ABSTRACT

At Athens, men’s belief in the natural superiority of the Greek male provided ideological justification for a male-dominated culture and for a gender-based segregation of human functions.2 But a key aspect of the Athenian concept of masculinity (andreia) was ‘the obligation to maintain an independence of occupation . . . and at all costs to avoid seeming to work in a “slavish” way for another’ (Fisher 1998a: 70; similarly: Cartledge 1997: 148-9; Fisher 1993; cf. Lucian Apologia 10). Accordingly, Athenian men, although self-employed in a great variety of occupations, avoided work that required regular and repetitive service for a single employer on an ongoing basis over a continuing period – what we would term a ‘job’. Strengthened by an elite male idealization of leisurely dedication to cultural and social activities (Stocks 1936; de Ste. Croix 1981: 114-17; Fisher 1998b: 84-6), and exacerbated perhaps by the Athenians’ tendency to construe work not as an economic function but as a mechanism of self-definition (Vernant 1971: 2.17; cf.
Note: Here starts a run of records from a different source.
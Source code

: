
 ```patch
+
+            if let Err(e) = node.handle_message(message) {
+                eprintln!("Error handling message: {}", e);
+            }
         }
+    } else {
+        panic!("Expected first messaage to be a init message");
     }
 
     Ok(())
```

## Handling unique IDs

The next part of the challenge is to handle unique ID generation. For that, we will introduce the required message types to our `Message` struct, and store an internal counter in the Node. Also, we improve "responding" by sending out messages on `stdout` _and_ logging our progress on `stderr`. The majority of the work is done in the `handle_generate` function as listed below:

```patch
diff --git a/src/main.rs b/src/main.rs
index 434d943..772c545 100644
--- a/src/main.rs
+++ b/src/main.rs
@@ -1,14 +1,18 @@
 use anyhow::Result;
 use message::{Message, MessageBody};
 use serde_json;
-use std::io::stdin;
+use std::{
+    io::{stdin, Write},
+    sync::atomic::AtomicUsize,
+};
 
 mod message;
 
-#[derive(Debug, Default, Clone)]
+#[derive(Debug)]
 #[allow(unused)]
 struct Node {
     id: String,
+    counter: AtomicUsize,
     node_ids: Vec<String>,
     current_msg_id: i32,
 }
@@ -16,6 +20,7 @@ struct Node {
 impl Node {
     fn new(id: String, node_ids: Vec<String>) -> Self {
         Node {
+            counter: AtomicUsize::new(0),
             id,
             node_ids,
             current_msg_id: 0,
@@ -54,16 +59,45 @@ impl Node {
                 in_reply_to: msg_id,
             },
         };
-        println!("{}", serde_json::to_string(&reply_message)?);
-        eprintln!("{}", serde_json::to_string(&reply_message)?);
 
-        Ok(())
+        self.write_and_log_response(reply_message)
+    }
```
Schwimmer 1979; von Reden 1992; Loraux 1995: 44-58), this disdain for salaried employment prevented men from obtaining business experience and skills through employment outside their oikos (‘household’). As a result, businesses were largely dependent on the work and skills of household members; ‘ “firm” and private household’ became, in Moses Finley’s words, ‘one and the same’ (Finley 1999a: 69).